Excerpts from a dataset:
=-=-=

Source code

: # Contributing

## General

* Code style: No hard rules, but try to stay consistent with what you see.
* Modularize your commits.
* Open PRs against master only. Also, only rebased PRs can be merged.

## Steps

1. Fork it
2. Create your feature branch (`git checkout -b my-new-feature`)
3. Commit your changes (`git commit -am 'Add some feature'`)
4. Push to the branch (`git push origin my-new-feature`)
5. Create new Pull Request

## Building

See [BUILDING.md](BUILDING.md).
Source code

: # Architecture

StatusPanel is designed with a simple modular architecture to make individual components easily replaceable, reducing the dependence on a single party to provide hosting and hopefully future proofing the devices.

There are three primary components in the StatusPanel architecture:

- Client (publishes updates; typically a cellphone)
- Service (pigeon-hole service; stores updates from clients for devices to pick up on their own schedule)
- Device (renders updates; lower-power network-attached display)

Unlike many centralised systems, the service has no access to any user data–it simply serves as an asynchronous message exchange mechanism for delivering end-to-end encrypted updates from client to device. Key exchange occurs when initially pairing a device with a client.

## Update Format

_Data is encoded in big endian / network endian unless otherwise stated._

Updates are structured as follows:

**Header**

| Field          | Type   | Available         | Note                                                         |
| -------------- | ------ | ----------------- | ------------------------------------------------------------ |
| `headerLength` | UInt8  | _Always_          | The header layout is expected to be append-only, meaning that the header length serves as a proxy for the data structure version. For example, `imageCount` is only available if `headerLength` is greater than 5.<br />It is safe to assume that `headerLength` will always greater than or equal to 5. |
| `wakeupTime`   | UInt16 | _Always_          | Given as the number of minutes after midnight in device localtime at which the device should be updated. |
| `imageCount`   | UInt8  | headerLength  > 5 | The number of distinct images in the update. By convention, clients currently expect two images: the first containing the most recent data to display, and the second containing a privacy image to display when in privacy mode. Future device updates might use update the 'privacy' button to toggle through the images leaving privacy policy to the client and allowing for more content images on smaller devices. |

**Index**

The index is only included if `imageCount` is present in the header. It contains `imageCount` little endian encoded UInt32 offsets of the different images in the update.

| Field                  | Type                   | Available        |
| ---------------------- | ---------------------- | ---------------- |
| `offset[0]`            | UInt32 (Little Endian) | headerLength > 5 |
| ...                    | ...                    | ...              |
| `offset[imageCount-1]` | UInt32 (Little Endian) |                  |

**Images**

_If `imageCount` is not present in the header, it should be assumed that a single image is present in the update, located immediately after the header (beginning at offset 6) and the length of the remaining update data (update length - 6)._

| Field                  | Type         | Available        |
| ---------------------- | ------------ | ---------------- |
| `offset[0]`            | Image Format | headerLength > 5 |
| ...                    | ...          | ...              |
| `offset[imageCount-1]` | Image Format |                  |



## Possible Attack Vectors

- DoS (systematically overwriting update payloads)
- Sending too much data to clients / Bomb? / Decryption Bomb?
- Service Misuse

=-=-=

• [What is being asked] Reproduce all of the records exactly.

• [Response area]
Source code

: # Contributing

## General

* Code style: No hard rules, but try to stay consistent with what you see.
* Modularize your commits.
* Open PRs against master only. Also, only rebased PRs can be merged.

## Steps

1. Fork it
2. Create your feature branch (`git checkout -b my-new-feature`)
3. Commit your changes (`git commit -am 'Add some feature'`)
4. Push to the branch (`git push origin my-new-feature`)
5. Create new Pull Request

## Building

See [BUILDING.md](BUILDING.md).
Source code

: # Architecture

StatusPanel is designed with a simple modular architecture to make individual components easily replaceable, reducing the dependence on a single party to provide hosting and hopefully future proofing the devices.

There are three primary components in the StatusPanel architecture:

- Client (publishes updates; typically a cellphone)
- Service (pigeon-hole service; stores updates from clients for devices to pick up on their own schedule)
- Device (renders updates; lower-power network-attached display)

Unlike many centralised systems, the service has no access to any user data–it simply serves as an asynchronous message exchange mechanism for delivering end-to-end encrypted updates from client to device. Key exchange occurs when initially pairing a device with a client.

## Update Format

_Data is encoded in big endian / network endian unless otherwise stated._

Updates are structured as follows:

**Header**

| Field          | Type   | Available         | Note                                                         |
| -------------- | ------ | ----------------- | ------------------------------------------------------------ |
| `headerLength` | UInt8  | _Always_          | The header layout is expected to be append-only, meaning that the header length serves as a proxy for the data structure version. For example, `imageCount` is only available if `headerLength` is greater than 5.<br />It is safe to assume that `headerLength` will always greater than or equal to 5. |
| `wakeupTime`   | UInt16 | _Always_          | Given as the number of minutes after midnight in device localtime at which the device should be updated. |
| `imageCount`   | UInt8  | headerLength  > 5 | The number of distinct images in the update. By convention, clients currently expect two images: the first containing the most recent data to display, and the second containing a privacy image to display when in privacy mode. Future device updates might use update the 'privacy' button to toggle through the images leaving privacy policy to the client and allowing for more content images on smaller devices. |

**Index**

The index is only included if `imageCount` is present in the header. It contains `imageCount` little endian encoded UInt32 offsets of the different images in the update.

| Field                  | Type                   | Available        |
| ---------------------- | ---------------------- | ---------------- |
| `offset[0]`            | UInt32 (Little Endian) | headerLength > 5 |
| ...                    | ...                    | ...              |
| `offset[imageCount-1]` | UInt32 (Little Endian) |                  |

**Images**

_If `imageCount` is not present in the header, it should be assumed that a single image is present in the update, located immediately after the header (beginning at offset 6) and the length of the remaining update data (update length - 6)._

| Field                  | Type         | Available        |
| ---------------------- | ------------ | ---------------- |
| `offset[0]`            | Image Format | headerLength > 5 |
| ...                    | ...          | ...              |
| `offset[imageCount-1]` | Image Format |                  |



## Possible Attack Vectors

- DoS (systematically overwriting update payloads)
- Sending too much data to clients / Bomb? / Decryption Bomb?
- Service Misuse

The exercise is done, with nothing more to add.